Astronomical applications often require the user to identify regions of interest within a data array. For instance a statistics application may need to be told the region within the input image in which it is to evaluate the pixel statistics. Another example is a data calibration application which needs to be told the regions in which the detector was unreliable so that it can flag the corresponding output pixels as bad.

One way of identifying such regions is through the use of a pixel mask. In a pixel mask, different pixel values are used to differentiate between those pixels which are to be included by the application and those which are to be excluded. Such pixel masks are usually the same size and shape as the data array being processed by the application (so that a one-for-one correspondence exists between mask pixels and data pixels). This results in such masks occupying large amounts of disk space. More importantly, it means that different pixel masks are required for data arrays with different sizes or shapes.

ARD circumvents these problems by using textual expressions (known as “ARD descriptions”) to describe the pixels to be included by the application. Multi-dimensional data arrays can be handled. A simple 2-dimensional ARD description such as:

        CIRCLE( 20, 20, 5 ) .OR. RECT( 20, 20, 30, 30 )

tells the application to process all pixels which are either within a circle centred on pixel coordinates (20,20) with a radius of 5 pixels, or are within the rectangle with opposite corners at pixels coordinates (20,20) and (30,30). The ARD_WORK subroutine will convert an ARD description such as this into a pixel mask, with a shape and size specified by the application. The application will usually know the shape and size of the data array and so can ask ARD_WORK to create a pixel mask of the correct shape and size. Once the pixel mask is no longer needed, the storage space used to hold the mask can be released; there is no need to keep permanent copies of the pixel mask on disk.
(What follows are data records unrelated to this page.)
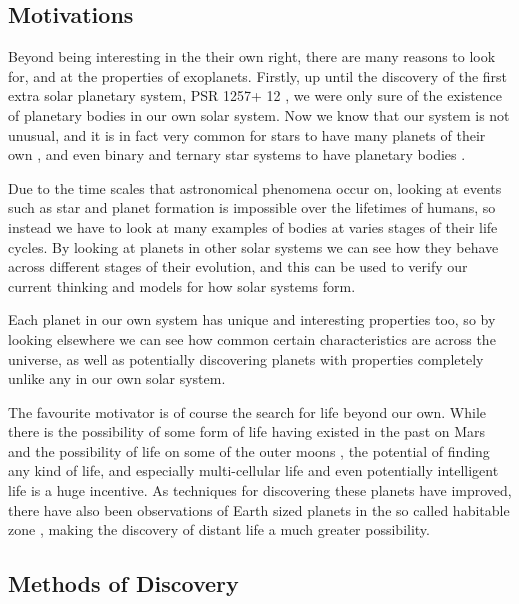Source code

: \subsection{Motivations}

Beyond being interesting in the their own right, there are many reasons to look for, and at the properties of exoplanets. Firstly, up until the discovery of the first extra solar planetary system, PSR 1257+ 12 \parencite{wolszczan1992planetary}, we were only sure of the existence of planetary bodies in our own solar system. Now we know that our system is not unusual, and it is in fact very common for stars to have many planets of their own \parencite{mcarthur2004detection}, and even binary and ternary star systems to have planetary bodies \parencite{marcy2002planet}.

Due to the time scales that astronomical phenomena occur on, looking at events such as star and planet formation is impossible over the lifetimes of humans, so instead we have to look at many examples of bodies at varies stages of their life cycles. By looking at planets in other solar systems we can see how they behave across different stages of their evolution, and this can be used to verify our current thinking and models for how solar systems form.

Each planet in our own system has unique and interesting properties too, so by looking elsewhere we can see how common certain characteristics are across the universe, as well as potentially discovering planets with properties completely unlike any in our own solar system.

The favourite motivator is of course the search for life beyond our own. While there is the possibility of some form of life having existed in the past on Mars \parencite{mckay1996search} and the possibility of life on some of the outer moons \parencite{mckay2005possibilities}, the potential of finding any kind of life, and especially multi-cellular life and even potentially intelligent life is a huge incentive. As techniques for discovering these planets have improved, there have also been observations of Earth sized planets in the so called habitable zone \parencite{wordsworth2011gliese}, making the discovery of distant life a much greater possibility.

\subsection{Methods of Discovery}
As well as creating pixel masks, the ARD library also provides facilities to plot an ARD description on a graphics device. The ARD_PLOT routine draws the borders of the regions described in the ARD description, using a supplied AST Plot (see SUN/210) to perform the graphics.

In the above example, positions and distances in the ARD description were given in pixel coordinates. The ARD language includes two systems which allow positions and distances to be given in other coordinate systems:

As of ARD version 2.0, the calling application can define an arbitrary collection of coordinate systems (which need not be linearly related to pixel coordinates) by supplying an AST FrameSet (see SUN/210). The FrameSet contains information which allows positions to be mapped from any of these coordinate systems into pixel coordinates. Positions within the ARD description can then be given in any of these coordinates systems (a statement in the ARD description indicating which system is being used). Thus, for instance, if the pixel array has an RA/DEC calibration, the application could supply a FrameSet indicating how to convert from RA/DEC to pixel coordinates. This would allow the ARD description to include positions in RA/DEC.

In addition, the ARD description itself can include a FrameSet defining a collection of inter-related coordinate systems (positions in the ARD description should be given in the "current" Frame of this FrameSet). In this case, an attempt is made to find a coordinate system which is contained both within the FrameSet supplied by the calling application, and within the FrameSet supplied in the ARD description. For instance, extending the previous example, if an ARD description contains position given in pixel coordinates in some other specific image and also contains a FrameSet which relates pixel positions within that image to RA/DEC, then positions will be mapped from pixel coordinates within the original image, into RA/DEC, and then into pixel coordinates within the required mask image. This effectively allows pixel positions to be given within one image and then transformed so that they can be used within another image.

The calling application can also define an “application coordinate system” which is linearly related to pixel coordinates. Positions within the ARD description can then either be given directly in application coordinates, or in any coordinate system linearly related to application coordinates (in which case the ARD description must include statements describing the linear transformation). This system was present in version 1 of ARD and is still present in the current version, but is now deprecated in favour of the above more general system.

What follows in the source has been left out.